* ACTIVITY: The records below must be reproduced exactly, excluding any pictures.

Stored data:
════════════════
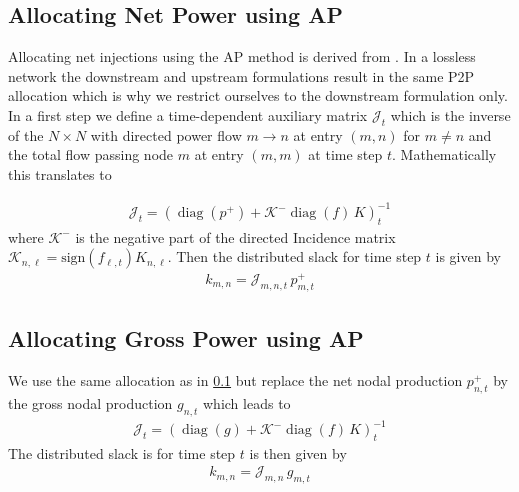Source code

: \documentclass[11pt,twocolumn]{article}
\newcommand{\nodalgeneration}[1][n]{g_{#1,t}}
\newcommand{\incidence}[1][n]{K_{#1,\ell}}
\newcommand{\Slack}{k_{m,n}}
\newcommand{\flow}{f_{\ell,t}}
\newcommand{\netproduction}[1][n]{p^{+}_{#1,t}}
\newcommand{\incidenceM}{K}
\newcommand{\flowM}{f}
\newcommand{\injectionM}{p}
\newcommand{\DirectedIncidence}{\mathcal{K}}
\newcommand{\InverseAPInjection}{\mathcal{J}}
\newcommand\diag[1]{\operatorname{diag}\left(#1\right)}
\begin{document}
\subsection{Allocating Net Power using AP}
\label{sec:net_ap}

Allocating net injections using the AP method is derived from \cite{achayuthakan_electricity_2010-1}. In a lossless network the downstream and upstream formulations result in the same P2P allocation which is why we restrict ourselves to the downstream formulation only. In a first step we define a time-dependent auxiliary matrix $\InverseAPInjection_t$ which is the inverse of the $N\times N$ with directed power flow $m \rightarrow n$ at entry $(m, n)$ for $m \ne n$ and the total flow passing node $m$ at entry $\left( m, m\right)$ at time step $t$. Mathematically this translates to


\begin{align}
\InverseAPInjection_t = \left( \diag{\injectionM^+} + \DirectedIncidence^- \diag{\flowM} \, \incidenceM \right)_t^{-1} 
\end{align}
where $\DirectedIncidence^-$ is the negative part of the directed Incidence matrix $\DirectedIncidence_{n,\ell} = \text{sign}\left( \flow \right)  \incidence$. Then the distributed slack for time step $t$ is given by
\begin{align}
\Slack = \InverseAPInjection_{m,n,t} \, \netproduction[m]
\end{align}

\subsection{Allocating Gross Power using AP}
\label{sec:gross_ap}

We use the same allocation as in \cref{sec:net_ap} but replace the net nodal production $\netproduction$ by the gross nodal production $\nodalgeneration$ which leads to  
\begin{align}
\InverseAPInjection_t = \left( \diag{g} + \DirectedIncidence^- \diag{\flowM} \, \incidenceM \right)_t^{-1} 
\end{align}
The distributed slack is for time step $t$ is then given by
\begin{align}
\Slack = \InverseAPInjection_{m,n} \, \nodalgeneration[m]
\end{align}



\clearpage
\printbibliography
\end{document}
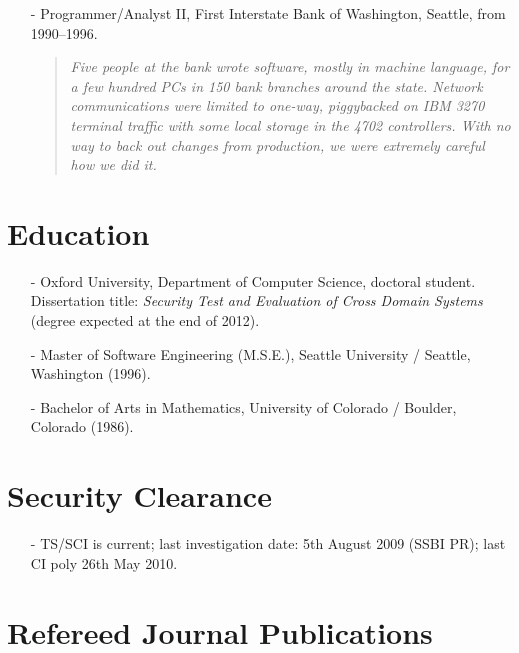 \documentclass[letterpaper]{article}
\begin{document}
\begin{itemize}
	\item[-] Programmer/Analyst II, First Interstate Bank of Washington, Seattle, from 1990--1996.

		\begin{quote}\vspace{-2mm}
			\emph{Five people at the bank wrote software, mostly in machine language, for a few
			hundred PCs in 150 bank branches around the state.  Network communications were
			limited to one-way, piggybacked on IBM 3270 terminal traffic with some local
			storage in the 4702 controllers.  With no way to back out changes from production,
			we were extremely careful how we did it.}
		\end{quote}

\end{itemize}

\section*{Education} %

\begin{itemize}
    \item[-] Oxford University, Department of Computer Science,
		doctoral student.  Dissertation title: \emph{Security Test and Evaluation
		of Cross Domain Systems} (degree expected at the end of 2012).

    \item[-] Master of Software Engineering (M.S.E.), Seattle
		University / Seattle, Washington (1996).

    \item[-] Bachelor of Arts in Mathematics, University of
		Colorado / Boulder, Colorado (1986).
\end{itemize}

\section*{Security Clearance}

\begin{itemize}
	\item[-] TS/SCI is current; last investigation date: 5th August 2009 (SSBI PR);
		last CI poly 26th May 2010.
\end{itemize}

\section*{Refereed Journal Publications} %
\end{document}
════════════════
* RESULT OF THIS TASK:
Source code

: \documentclass[11pt,twocolumn]{article}
\newcommand{\nodalgeneration}[1][n]{g_{#1,t}}
\newcommand{\incidence}[1][n]{K_{#1,\ell}}
\newcommand{\Slack}{k_{m,n}}
\newcommand{\flow}{f_{\ell,t}}
\newcommand{\netproduction}[1][n]{p^{+}_{#1,t}}
\newcommand{\incidenceM}{K}
\newcommand{\flowM}{f}
\newcommand{\injectionM}{p}
\newcommand{\DirectedIncidence}{\mathcal{K}}
\newcommand{\InverseAPInjection}{\mathcal{J}}
\newcommand\diag[1]{\operatorname{diag}\left(#1\right)}
\begin{document}
\subsection{Allocating Net Power using AP}
\label{sec:net_ap}

Allocating net injections using the AP method is derived from \cite{achayuthakan_electricity_2010-1}. In a lossless network the downstream and upstream formulations result in the same P2P allocation which is why we restrict ourselves to the downstream formulation only. In a first step we define a time-dependent auxiliary matrix $\InverseAPInjection_t$ which is the inverse of the $N\times N$ with directed power flow $m \rightarrow n$ at entry $(m, n)$ for $m \ne n$ and the total flow passing node $m$ at entry $\left( m, m\right)$ at time step $t$. Mathematically this translates to


\begin{align}
\InverseAPInjection_t = \left( \diag{\injectionM^+} + \DirectedIncidence^- \diag{\flowM} \, \incidenceM \right)_t^{-1} 
\end{align}
where $\DirectedIncidence^-$ is the negative part of the directed Incidence matrix $\DirectedIncidence_{n,\ell} = \text{sign}\left( \flow \right)  \incidence$. Then the distributed slack for time step $t$ is given by
\begin{align}
\Slack = \InverseAPInjection_{m,n,t} \, \netproduction[m]
\end{align}

\subsection{Allocating Gross Power using AP}
\label{sec:gross_ap}

We use the same allocation as in \cref{sec:net_ap} but replace the net nodal production $\netproduction$ by the gross nodal production $\nodalgeneration$ which leads to  
\begin{align}
\InverseAPInjection_t = \left( \diag{g} + \DirectedIncidence^- \diag{\flowM} \, \incidenceM \right)_t^{-1} 
\end{align}
The distributed slack is for time step $t$ is then given by
\begin{align}
\Slack = \InverseAPInjection_{m,n} \, \nodalgeneration[m]
\end{align}



\clearpage
\printbibliography
\end{document}
 \documentclass[letterpaper]{article}
\begin{document}
\begin{itemize}
	\item[-] Programmer/Analyst II, First Interstate Bank of Washington, Seattle, from 1990--1996.

		\begin{quote}\vspace{-2mm}
			\emph{Five people at the bank wrote software, mostly in machine language, for a few
			hundred PCs in 150 bank branches around the state.  Network communications were
			limited to one-way, piggybacked on IBM 3270 terminal traffic with some local
			storage in the 4702 controllers.  With no way to back out changes from production,
			we were extremely careful how we did it.}
		\end{quote}

\end{itemize}

\section*{Education} %

\begin{itemize}
    \item[-] Oxford University, Department of Computer Science,
		doctoral student.  Dissertation title: \emph{Security Test and Evaluation
		of Cross Domain Systems} (degree expected at the end of 2012).

    \item[-] Master of Software Engineering (M.S.E.), Seattle
		University / Seattle, Washington (1996).

    \item[-] Bachelor of Arts in Mathematics, University of
		Colorado / Boulder, Colorado (1986).
\end{itemize}

\section*{Security Clearance}

\begin{itemize}
	\item[-] TS/SCI is current; last investigation date: 5th August 2009 (SSBI PR);
		last CI poly 26th May 2010.
\end{itemize}

\section*{Refereed Journal Publications} %
\end{document}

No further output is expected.